全部自分たちで考えて運営して、とにかく面白いもの、世の中を攪乱出来るものを創れ。

 それで出てきた企画がとんでもなかった。何と大学のトイレを会場にした写真展。もちろん男性用と女性用の両方に展示をする。

 参りましたね(笑) 思い切りやり返されたなあと。

 このゼミでは年度末提出の個人作品として、現代アートとしての作品づくりを要求しています。その為にちょっと難しい現代アートの理論も勉強させました。美学の本も読ませました。そこで彼らは、現代アートが高度に思索的で概念的、理論的なものとなっていることを学びました。

 で、この企画。

 腹立たしいことに、連中が企画運営する写真展の全貌を、指導教員である私がチェックすることが出来ません。もちろん設営時に一般利用者をロックアウトした女子トイレの中を確認することは可能だし、私に内緒でヤバい展示をやっていないかチェックしないといけないわけですが、いざ写真展が始まってしまえば、完全にブラックボックスです。しかも個室の中にインスタレーションの形で展示を入れて、個室内にそれぞれ音楽なども流すとか言ってますから。

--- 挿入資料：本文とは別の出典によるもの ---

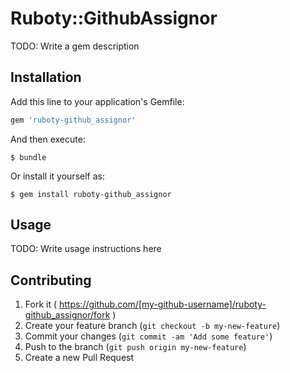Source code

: # Ruboty::GithubAssignor

TODO: Write a gem description

## Installation

Add this line to your application's Gemfile:

```ruby
gem 'ruboty-github_assignor'
```

And then execute:

    $ bundle

Or install it yourself as:

    $ gem install ruboty-github_assignor

## Usage

TODO: Write usage instructions here

## Contributing

1. Fork it ( https://github.com/[my-github-username]/ruboty-github_assignor/fork )
2. Create your feature branch (`git checkout -b my-new-feature`)
3. Commit your changes (`git commit -am 'Add some feature'`)
4. Push to the branch (`git push origin my-new-feature`)
5. Create a new Pull Request
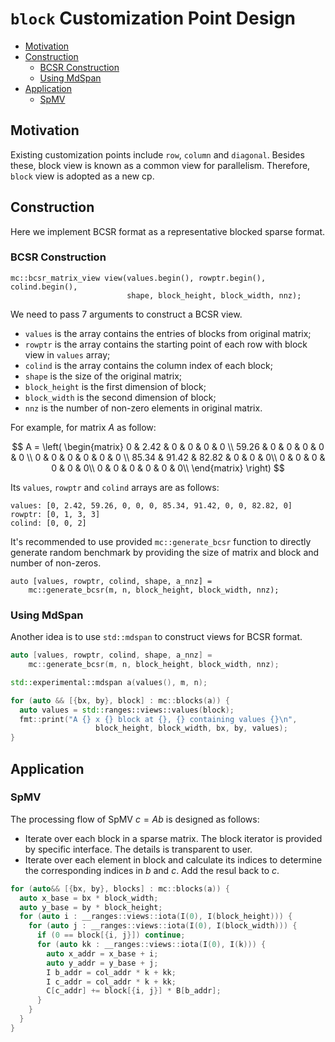 # `block` Customization Point Design

<!-- vscode-markdown-toc -->
* [Motivation](#Motivation)
* [Construction](#Construction)
	* [BCSR Construction](#BCSRConstruction)
	* [Using MdSpan](#UsingMdSpan)
* [Application](#Application)
	* [SpMV](#SpMV)

<!-- vscode-markdown-toc-config
	numbering=false
	autoSave=true
	/vscode-markdown-toc-config -->
<!-- /vscode-markdown-toc -->

## <a name='Motivation'></a>Motivation

Existing customization points include `row`, `column` and `diagonal`. Besides these, block view is known as a common view for parallelism. Therefore, `block` view is adopted as a new cp.

## <a name='Construction'></a>Construction
Here we implement BCSR format as a representative blocked sparse format. 

### <a name='BCSRConstruction'></a>BCSR Construction

```
mc::bcsr_matrix_view view(values.begin(), rowptr.begin(), colind.begin(),
                          shape, block_height, block_width, nnz);
```

We need to pass 7 arguments to construct a BCSR view.
+ `values` is the array contains the entries of blocks from original matrix;
+ `rowptr` is the array contains the starting point of each row with block view in `values` array;
+ `colind` is the array contains the column index of each block;
+ `shape` is the size of the original matrix;
+ `block_height` is the first dimension of block;
+ `block_width` is the second dimension of block;
+ `nnz` is the number of non-zero elements in original matrix.

For example, for matrix $A$ as follow:

$$
A = \left(
\begin{matrix}
0 & 2.42  & 0 & 0 & 0 & 0 \\
59.26 & 0 & 0 & 0 & 0 & 0 \\
0 & 0 & 0 & 0 & 0 & 0 \\
85.34 & 91.42 & 82.82 & 0 & 0 & 0\\
0 & 0 & 0 & 0 & 0 & 0\\
0 & 0 & 0 & 0 & 0 & 0\\
\end{matrix}
\right)
$$

Its `values`, `rowptr` and `colind` arrays are as follows:
```
values: [0, 2.42, 59.26, 0, 0, 0, 85.34, 91.42, 0, 0, 82.82, 0]
rowptr: [0, 1, 3, 3]
colind: [0, 0, 2]
```
It's recommended to use provided `mc::generate_bcsr` function to directly generate random benchmark by providing the size of matrix and block and number of non-zeros.
```
auto [values, rowptr, colind, shape, a_nnz] =
    mc::generate_bcsr(m, n, block_height, block_width, nnz);
```

### <a name='UsingMdSpan'></a>Using MdSpan

Another idea is to use `std::mdspan` to construct views for BCSR format.

```c++
auto [values, rowptr, colind, shape, a_nnz] =
    mc::generate_bcsr(m, n, block_height, block_width, nnz);

std::experimental::mdspan a(values(), m, n);

for (auto && [{bx, by}, block] : mc::blocks(a)) {
  auto values = std::ranges::views::values(block);
  fmt::print("A {} x {} block at {}, {} containing values {}\n",
                   block_height, block_width, bx, by, values);
}
```

## <a name='Application'></a>Application 

### <a name='SpMV'></a>SpMV

The processing flow of SpMV $c=Ab$ is designed as follows:
+ Iterate over each block in a sparse matrix. The block iterator is provided by specific interface. The details is transparent to user.
+ Iterate over each element in block and calculate its indices to determine the corresponding indices in $b$ and $c$. Add the resul back to $c$.

```c++
for (auto&& [{bx, by}, blocks] : mc::blocks(a)) {
  auto x_base = bx * block_width;
  auto y_base = by * block_height;
  for (auto i : __ranges::views::iota(I(0), I(block_height))) {
    for (auto j : __ranges::views::iota(I(0), I(block_width))) {
      if (0 == block[{i, j}]) continue;
      for (auto kk : __ranges::views::iota(I(0), I(k))) {
        auto x_addr = x_base + i;
        auto y_addr = y_base + j;
        I b_addr = col_addr * k + kk;
        I c_addr = col_addr * k + kk;
        C[c_addr] += block[{i, j}] * B[b_addr];
      }
    }
  }
}
```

 インスタレーションとしての写真展を、観覧者がどう経験しているのかは、実は誰にもわからない。私に限らず、その全体像は誰にも把握出来ない。

 でも、私は彼らに講義の一環として写真展をやれと指示した以上、その仕上がり具合をチェックして採点に反映させなければいけない。

 一本取られましたねえ。「大学教育の採点を伴う講義の中で、アート作品を創らせてそれを評価することの不可能性」を、批評的に作品化している。鮮やかです。大したもんだ。